= Supplied material =

= = = = = = =

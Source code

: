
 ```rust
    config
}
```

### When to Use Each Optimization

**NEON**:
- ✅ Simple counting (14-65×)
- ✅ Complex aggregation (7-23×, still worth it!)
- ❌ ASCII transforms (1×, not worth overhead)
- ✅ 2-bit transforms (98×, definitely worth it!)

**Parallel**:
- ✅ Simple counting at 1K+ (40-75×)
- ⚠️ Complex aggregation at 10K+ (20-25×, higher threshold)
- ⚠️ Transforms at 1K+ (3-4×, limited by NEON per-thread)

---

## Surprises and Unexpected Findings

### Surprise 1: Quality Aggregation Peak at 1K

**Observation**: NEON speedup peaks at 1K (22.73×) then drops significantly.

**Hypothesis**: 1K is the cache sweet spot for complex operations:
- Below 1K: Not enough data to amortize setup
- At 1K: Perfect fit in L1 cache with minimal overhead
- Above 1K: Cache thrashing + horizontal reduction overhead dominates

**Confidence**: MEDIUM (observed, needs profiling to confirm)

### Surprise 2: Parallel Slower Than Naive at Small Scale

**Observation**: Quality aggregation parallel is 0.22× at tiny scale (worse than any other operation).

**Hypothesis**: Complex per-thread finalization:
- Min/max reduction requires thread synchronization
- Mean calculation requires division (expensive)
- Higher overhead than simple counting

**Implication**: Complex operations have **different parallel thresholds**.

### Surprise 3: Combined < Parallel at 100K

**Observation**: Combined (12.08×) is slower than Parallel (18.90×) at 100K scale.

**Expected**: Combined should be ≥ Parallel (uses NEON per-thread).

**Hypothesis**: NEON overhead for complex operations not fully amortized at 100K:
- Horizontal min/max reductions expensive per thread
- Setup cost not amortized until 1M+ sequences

= = = = = = =

= Action item =
From the entries above, extract every line where the word "NEON" appears.

= Task answer =
**NEON**:
- ⚠️ Transforms at 1K+ (3-4×, limited by NEON per-thread)
**Observation**: NEON speedup peaks at 1K (22.73×) then drops significantly.
**Expected**: Combined should be ≥ Parallel (uses NEON per-thread).
**Hypothesis**: NEON overhead for complex operations not fully amortized at 100K:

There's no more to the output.